Upon achieving the appropriate pore pressure in the formation a
pressure differential is applied to the formation, causing the
formation to flow or move from the injection well or wells into
which, e.g., fluids or sands, are continually pumped, to the
production wells from which hydrocarbon bearing media, e.g., tar
sands, are recovered. The pressure differential may be applied
before the desired formation pore pressure is achieved, although a
greater pressure may be required to move or flow the media.

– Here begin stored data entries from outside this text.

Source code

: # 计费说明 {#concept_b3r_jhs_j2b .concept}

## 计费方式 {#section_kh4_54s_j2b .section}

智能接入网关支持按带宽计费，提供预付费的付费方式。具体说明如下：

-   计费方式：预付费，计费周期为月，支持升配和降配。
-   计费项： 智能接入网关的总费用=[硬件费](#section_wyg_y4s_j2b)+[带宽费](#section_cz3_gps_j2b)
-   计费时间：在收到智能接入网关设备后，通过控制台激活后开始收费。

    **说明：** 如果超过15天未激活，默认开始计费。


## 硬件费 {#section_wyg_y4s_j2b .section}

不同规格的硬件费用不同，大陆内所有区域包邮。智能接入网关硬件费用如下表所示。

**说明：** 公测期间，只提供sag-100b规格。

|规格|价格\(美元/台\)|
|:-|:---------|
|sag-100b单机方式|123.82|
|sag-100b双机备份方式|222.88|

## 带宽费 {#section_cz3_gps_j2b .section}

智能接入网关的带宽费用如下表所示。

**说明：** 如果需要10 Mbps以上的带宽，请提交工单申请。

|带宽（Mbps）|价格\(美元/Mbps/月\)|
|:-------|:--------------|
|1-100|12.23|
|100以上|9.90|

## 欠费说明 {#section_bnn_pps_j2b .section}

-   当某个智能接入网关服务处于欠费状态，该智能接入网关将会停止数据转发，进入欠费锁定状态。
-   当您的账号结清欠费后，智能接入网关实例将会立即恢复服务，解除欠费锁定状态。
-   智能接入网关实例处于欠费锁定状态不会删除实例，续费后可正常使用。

The pressure differential may be created in a variety of ways, for
example, by appropriate valving on the production wells that allows
flow through these wells as fluid is pumped into the injection
well. In the preferred embodiment, the pressure gradient is applied
by raising the pore pressure at the injection well to a value above
the stress applied by the overburden, while lowering the pore
pressure at the production well to a value below the stress applied
by the overburden. The pressure difference is set so as to apply a
sufficient force on the sand to overcome the friction force that
tends to hold the hydrocarbon bearing media in place. At the same
time, these pressures should be controlled in a manner so that the
average pore pressure in the portion of the formation under
production is maintained roughly or substantially equal to the
stress applied by the overburden, thereby minimizing the friction
force impeding the movement of the hydrocarbon bearing media in
place, and minimizing the pressure gradient needed for
production.
As the hydrocarbon containing media is collected at the producing
well, it is transported to a hydrocarbon recovery stage.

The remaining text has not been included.